§ **Instructions for the task**:
If a line of the entries below includes the word "referrer", it counts; state the total and nothing further.

Segment Start: Data for processing

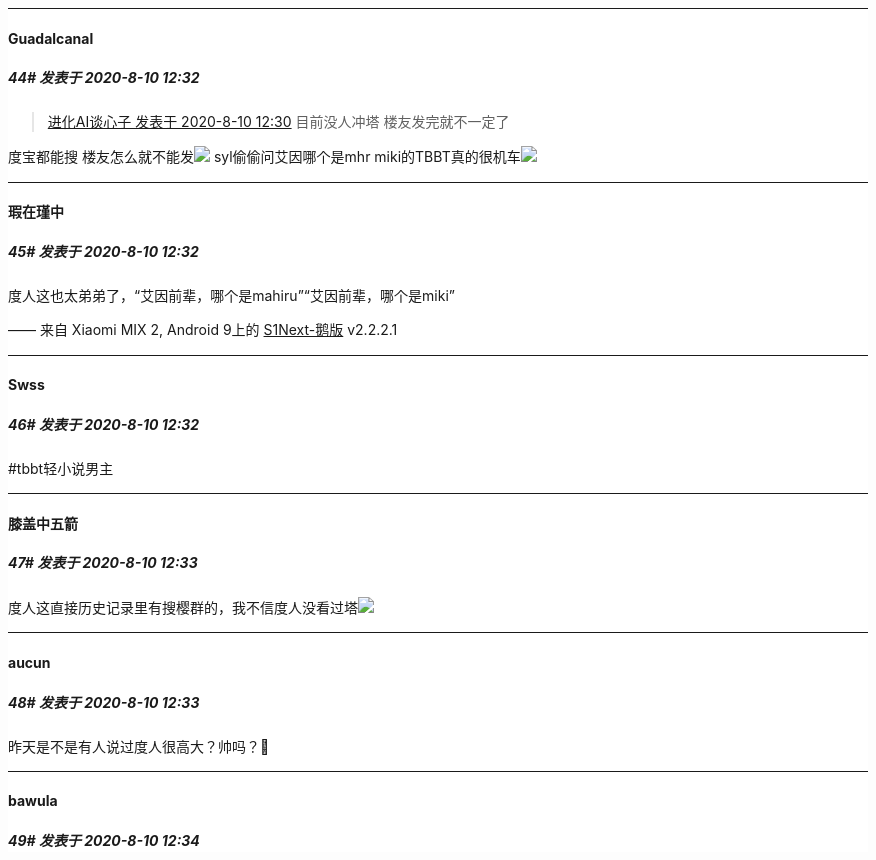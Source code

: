 -----

####  Guadalcanal  
##### 44#       发表于 2020-8-10 12:32


<blockquote><a href="httphttps://bbs.saraba1st.com/2b/forum.php?mod=redirect&amp;goto=findpost&amp;pid=48379243&amp;ptid=1949964" target="_blank">进化AI谈心子 发表于 2020-8-10 12:30</a>
目前没人冲塔
楼友发完就不一定了</blockquote>
度宝都能搜 楼友怎么就不能发<img src="https://static.saraba1st.com/image/smiley/face2017/067.png" referrerpolicy="no-referrer">
syl偷偷问艾因哪个是mhr miki的TBBT真的很机车<img src="https://static.saraba1st.com/image/smiley/face2017/067.png" referrerpolicy="no-referrer">


-----

####  瑕在瑾中  
##### 45#       发表于 2020-8-10 12:32


度人这也太弟弟了，“艾因前辈，哪个是mahiru”“艾因前辈，哪个是miki”

—— 来自 Xiaomi MIX 2, Android 9上的 [S1Next-鹅版](https://github.com/ykrank/S1-Next/releases) v2.2.2.1


-----

####  Swss  
##### 46#       发表于 2020-8-10 12:32


#tbbt轻小说男主


-----

####  膝盖中五箭  
##### 47#       发表于 2020-8-10 12:33


度人这直接历史记录里有搜樱群的，我不信度人没看过塔<img src="https://static.saraba1st.com/image/smiley/face2017/037.png" referrerpolicy="no-referrer">


-----

####  aucun  
##### 48#       发表于 2020-8-10 12:33


昨天是不是有人说过度人很高大？帅吗？🤺


-----

####  bawula  
##### 49#       发表于 2020-8-10 12:34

Segment End: Data for processing

§ **Written solution**:
3